Frontier launched the new service – which it has dubbed “independent CIO” (ICIO), to broaden its offering at a time when funds are increasingly taking investment functions in-house and to keep pace with other asset consulting firms that long ago made a move to implemented consulting. It believes the natural client base is sub-$2 billion asset owners, such as super funds, insurers, endowments and wealth managers that are finding it increasingly difficult to access both custodians and merger partners.
Frontier says the ICIO monicker stems from the fact that the service has no product conflict, with asset owners able to invest in products from other managers rather than take what is built into an implemented portfolio.
“We’ve had great feedback since we announced our ICIO plans in late 2025 and that has come both from our existing clients and a range of groups we haven’t had the chance to work with previously because we could not fully meet their requirements, despite their interest in Frontier,” Frontier CEO Andrew Polson said in a media statement.
“A major part of what these investors are looking for is getting access to custodian services. Having an organisation like Northern Trust providing a consistent, scalable servicing and data framework is powerful and their reputation and record adds to the capability and confidence the Frontier brand provides as part of ICIO.”
State Super’s assets are set to stay with J.P. Morgan, which holds them alongside those of NSW TCorp. While Frontier said that structure is relatively complex and so presents an obstacle to unifying all the assets of its solution under one provider, it understood from the outset that State Super would stay with J.P. Morgan.
While several global custody banks were interested, some balked at providing their services to a new market entrant with a structure that was quite different compared to that of their usual Australian asset owner client base.
The big custodians have in the last few years almost exclusively pursued similarly large superannuation fund clients (custody fees are typically charged as a percentage of assets under management, though the biggest part of their margin comes from other transactional services like cash management and FX) which has resulted in a significant number of smaller asset owners scrambling for a custodian – the situation Frontier is looking to exploit to bulk up its assets under management.
“Australia is a key growth market for Northern Trust, and we continue to build upon our support for institutional investors as they modernise their operating models,” Leon Stavrou, Northern Trust head of Australia and New Zealand, said in a media statement.
“Our commitment to client service, technology, governance and advanced data delivery are central to Frontier Advisors’ ICIO proposition and a key reason we were selected for this mandate. Importantly, our scalable data support model can evolve to meet the requirements of the ICIO platform’s continuing development.”

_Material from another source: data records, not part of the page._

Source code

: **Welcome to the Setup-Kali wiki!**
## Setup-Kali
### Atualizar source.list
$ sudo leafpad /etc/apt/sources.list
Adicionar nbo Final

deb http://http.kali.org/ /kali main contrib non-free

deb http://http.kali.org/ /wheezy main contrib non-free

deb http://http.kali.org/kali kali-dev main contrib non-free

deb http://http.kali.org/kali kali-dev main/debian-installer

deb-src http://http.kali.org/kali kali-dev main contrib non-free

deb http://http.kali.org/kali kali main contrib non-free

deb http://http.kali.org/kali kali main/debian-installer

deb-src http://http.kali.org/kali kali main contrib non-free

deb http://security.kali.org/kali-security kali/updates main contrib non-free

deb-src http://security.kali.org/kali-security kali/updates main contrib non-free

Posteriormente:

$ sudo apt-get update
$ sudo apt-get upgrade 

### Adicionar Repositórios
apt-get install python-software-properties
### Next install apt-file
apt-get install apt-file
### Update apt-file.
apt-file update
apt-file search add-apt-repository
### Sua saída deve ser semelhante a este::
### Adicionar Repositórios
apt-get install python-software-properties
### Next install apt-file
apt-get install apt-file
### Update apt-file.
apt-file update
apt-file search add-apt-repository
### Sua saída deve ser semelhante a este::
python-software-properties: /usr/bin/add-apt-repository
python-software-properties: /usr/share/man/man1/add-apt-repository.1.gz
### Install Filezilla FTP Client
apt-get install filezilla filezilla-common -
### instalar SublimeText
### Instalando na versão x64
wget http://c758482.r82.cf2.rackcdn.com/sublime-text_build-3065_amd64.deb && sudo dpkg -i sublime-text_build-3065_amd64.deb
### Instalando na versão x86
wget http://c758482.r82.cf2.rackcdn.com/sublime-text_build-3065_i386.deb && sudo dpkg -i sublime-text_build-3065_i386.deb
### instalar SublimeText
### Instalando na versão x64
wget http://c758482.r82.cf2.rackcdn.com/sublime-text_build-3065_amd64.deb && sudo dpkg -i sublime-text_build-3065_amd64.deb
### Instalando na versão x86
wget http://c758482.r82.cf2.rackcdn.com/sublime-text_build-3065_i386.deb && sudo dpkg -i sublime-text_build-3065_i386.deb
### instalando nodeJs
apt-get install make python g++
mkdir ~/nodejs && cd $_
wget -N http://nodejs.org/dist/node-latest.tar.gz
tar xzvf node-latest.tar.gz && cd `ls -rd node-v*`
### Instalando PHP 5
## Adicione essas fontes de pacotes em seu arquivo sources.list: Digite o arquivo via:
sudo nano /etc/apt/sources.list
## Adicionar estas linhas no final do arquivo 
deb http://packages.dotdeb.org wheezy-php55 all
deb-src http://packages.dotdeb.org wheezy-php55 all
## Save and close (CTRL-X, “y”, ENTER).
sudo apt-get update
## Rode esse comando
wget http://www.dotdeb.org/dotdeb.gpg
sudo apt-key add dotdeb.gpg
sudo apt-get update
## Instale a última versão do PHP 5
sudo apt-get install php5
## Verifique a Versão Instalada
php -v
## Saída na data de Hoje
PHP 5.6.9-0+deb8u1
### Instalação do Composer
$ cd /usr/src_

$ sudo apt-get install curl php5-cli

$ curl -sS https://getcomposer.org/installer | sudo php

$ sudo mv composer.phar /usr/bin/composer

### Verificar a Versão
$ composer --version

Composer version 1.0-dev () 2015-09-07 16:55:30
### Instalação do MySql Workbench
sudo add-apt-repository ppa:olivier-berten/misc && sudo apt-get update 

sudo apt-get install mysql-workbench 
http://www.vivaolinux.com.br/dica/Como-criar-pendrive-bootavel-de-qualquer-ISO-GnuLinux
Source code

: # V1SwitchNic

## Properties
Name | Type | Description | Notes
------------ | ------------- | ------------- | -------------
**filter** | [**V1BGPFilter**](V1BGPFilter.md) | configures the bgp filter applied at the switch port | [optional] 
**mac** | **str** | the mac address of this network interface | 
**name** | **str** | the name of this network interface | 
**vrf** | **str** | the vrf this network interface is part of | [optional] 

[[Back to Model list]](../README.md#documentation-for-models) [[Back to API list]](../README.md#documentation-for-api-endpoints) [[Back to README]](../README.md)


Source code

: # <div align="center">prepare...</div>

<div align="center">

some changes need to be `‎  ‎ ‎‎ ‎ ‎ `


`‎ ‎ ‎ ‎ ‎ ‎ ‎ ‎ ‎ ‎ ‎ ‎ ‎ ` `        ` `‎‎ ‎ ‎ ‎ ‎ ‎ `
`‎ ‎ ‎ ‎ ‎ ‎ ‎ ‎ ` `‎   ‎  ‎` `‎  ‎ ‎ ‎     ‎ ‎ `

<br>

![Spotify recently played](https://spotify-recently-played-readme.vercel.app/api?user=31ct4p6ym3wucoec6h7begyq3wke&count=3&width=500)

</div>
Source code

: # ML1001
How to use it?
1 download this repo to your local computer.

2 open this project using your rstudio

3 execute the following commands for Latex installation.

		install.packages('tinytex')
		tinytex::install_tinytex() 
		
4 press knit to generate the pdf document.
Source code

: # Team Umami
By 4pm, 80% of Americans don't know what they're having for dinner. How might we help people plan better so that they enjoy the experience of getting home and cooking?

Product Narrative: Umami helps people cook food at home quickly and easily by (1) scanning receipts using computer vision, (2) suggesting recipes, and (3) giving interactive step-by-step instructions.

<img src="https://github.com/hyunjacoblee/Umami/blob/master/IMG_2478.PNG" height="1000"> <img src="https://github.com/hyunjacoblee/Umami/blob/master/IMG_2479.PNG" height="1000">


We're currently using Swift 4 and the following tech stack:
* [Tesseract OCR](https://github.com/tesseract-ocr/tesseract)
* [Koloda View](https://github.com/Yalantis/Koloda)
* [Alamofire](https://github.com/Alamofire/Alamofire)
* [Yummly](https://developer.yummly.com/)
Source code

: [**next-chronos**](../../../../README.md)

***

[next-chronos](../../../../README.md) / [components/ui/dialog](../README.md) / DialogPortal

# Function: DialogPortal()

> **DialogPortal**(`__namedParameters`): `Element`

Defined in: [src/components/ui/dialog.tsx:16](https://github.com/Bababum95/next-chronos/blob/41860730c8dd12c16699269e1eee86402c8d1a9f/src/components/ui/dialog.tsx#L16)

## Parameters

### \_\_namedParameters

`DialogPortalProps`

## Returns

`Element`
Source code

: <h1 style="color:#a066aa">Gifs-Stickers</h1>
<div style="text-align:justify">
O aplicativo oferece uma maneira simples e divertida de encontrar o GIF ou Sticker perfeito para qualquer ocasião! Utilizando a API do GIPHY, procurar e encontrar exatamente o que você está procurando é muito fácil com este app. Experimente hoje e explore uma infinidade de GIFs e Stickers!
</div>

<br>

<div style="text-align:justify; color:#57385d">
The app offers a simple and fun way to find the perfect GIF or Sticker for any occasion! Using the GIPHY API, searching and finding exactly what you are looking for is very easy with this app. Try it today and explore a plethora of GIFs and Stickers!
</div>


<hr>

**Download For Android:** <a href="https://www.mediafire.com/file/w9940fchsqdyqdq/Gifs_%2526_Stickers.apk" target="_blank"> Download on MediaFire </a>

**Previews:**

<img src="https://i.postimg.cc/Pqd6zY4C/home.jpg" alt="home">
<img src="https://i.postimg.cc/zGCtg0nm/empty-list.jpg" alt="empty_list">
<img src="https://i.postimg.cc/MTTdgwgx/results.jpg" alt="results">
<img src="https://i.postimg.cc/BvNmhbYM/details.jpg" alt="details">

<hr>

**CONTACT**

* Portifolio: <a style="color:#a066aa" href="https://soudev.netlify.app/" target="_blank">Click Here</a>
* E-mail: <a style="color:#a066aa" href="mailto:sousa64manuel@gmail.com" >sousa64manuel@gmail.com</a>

Frontier has identified “north of 20 targets” ranging from $250 million to $2 billion it wants to shop its ICIO solution to, with Polson telling Investment Magazine in January that it has a “five-year window” to make it work.
“We don’t think that’s an unreasonable framework to work within and I think that gives us an enormous amount of flexibility in terms of what we’ve got to do,” Polson said. “The work we’ve done prior to entering the market and the prospects we’ve seen has given us a significant amount of comfort that this sort of service would be highly desirable to a range of players out there.